Around the same time, J. B. S. Haldane suggested that the Earth's prebiotic oceans—different from their modern counterparts—would have formed a "hot dilute soup" in which organic compounds could have formed. J.D. Bernal, a pioneer in x-ray crystallography, called this idea biopoiesis or biopoesis, the process of living matter evolving from self-replicating but nonliving molecules, and proposed that biopoiesis passes through a number of intermediate stages.

One of the most important pieces of experimental support for the "soup" theory came in 1952. Stanley Miller and Harold Urey, performed an experiment that demonstrated how organic molecules could have spontaneously formed from inorganic precursors, under conditions like those posited by the Oparin-Haldane Hypothesis. The now-famous "Miller–Urey experiment" used a highly reduced mixture of gases—methane, ammonia and hydrogen—to form basic organic monomers, such as amino acids.[63] This provided direct experimental support for the second point of the "soup" theory, and it is around the remaining two points of the theory that much of the debate now centers. In the Miller–Urey experiment, a mixture of water, hydrogen, methane, and ammonia was cycled through an apparatus that delivered electrical sparks to the mixture.

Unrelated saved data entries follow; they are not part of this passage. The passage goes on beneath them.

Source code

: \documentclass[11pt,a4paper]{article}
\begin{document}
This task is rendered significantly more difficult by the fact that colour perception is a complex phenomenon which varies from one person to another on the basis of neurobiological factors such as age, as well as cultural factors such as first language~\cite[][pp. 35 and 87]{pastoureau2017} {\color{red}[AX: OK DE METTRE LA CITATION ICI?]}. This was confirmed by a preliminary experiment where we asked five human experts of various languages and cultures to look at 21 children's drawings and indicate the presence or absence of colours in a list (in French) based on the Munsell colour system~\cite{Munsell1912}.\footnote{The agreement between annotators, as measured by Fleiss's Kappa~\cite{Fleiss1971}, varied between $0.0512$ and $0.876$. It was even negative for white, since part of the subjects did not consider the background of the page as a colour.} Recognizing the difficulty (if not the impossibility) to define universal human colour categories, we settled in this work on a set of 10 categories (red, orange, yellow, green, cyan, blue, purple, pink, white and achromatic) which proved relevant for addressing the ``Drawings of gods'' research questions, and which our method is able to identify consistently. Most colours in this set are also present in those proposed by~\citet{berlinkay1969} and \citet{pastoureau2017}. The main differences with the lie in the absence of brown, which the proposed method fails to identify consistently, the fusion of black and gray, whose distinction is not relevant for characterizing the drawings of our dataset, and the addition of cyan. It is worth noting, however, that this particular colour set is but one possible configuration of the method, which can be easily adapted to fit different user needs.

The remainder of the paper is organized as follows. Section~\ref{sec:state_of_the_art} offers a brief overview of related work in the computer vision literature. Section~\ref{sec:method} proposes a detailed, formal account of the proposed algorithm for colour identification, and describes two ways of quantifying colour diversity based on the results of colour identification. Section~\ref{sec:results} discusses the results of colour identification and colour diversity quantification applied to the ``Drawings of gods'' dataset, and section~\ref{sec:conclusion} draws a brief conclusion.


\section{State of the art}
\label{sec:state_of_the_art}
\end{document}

After one week, it was found that about 10% to 15% of the carbon in the system was now in the form of a racemic mixture of organic compounds, including amino acids, which are the building blocks of proteins.

Bernal shows that based upon this and subsequent work there is no difficulty in principle in forming most of the molecules we recognise as the basic molecules of life from their inorganic precursors. The underlying hypothesis held by Oparin, Haldane, Bernal, Miller and Urey, for instance, was that multiple conditions on the primeval Earth favored chemical reactions that synthesized the same set of complex organic compounds from such simple precursors. A 2011 reanalysis of the saved vials containing the original extracts that resulted from the Miller and Urey experiments, using current and more advanced analytical equipment and technology, has uncovered more biochemicals than originally discovered in the 1950s. One of the more important findings was 23 amino acids, far more than the five originally found.However Bernal said that "it is not enough to explain the formation of such molecules, what is necessary" he says "..is a physical-chemical explanation of the origins of these molecules that suggests the presence of suitable sources and sinks for free energy.

Greg Fournier, a geobiologist at MIT, is searching for the origins of the genetic code.